Below is a listing. Quote from it, exactly, the lines from the one containing "## Development Setup" down to the one containing "local development environment.", both ends included, and nothing else.

── RECORD EXCERPTS

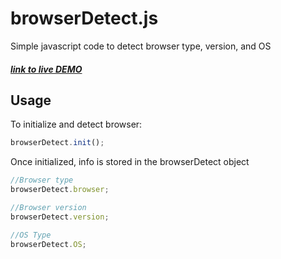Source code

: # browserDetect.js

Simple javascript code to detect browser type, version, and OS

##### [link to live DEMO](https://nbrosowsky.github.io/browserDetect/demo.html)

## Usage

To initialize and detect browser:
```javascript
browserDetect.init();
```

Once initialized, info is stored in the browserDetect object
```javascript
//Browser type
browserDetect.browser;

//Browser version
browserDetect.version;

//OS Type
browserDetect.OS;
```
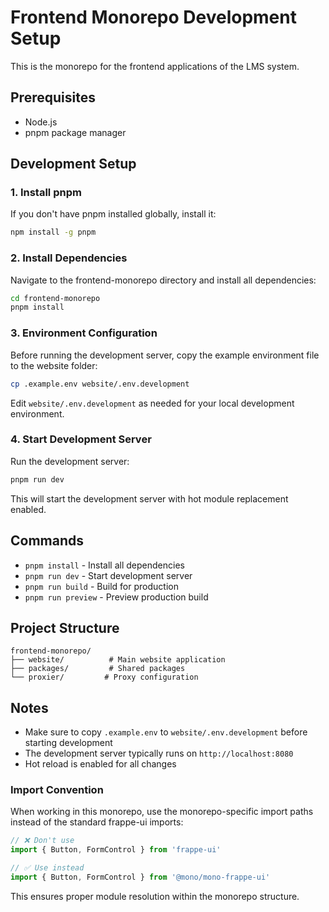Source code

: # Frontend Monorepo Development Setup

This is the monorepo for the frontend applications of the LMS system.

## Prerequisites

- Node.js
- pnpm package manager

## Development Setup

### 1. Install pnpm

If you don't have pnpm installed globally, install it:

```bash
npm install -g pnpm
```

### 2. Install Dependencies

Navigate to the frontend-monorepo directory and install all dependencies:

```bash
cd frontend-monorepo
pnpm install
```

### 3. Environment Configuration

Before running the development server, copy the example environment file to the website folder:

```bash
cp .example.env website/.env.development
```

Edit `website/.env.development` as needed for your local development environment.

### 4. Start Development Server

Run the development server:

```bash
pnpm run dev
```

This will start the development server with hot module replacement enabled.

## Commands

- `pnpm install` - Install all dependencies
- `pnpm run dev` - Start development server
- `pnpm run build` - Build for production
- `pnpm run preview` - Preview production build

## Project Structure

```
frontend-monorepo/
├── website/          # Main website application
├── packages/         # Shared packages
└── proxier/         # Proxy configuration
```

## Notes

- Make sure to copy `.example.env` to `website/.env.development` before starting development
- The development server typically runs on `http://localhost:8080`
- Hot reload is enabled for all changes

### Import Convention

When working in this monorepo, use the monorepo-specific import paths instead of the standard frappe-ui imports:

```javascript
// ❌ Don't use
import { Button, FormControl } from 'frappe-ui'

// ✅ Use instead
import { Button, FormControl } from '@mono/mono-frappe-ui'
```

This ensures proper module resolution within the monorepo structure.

────

**FINISHED EXERCISE**
## Development Setup

### 1. Install pnpm

If you don't have pnpm installed globally, install it:

```bash
npm install -g pnpm
```

### 2. Install Dependencies

Navigate to the frontend-monorepo directory and install all dependencies:

```bash
cd frontend-monorepo
pnpm install
```

### 3. Environment Configuration

Before running the development server, copy the example environment file to the website folder:

```bash
cp .example.env website/.env.development
```

Edit `website/.env.development` as needed for your local development environment.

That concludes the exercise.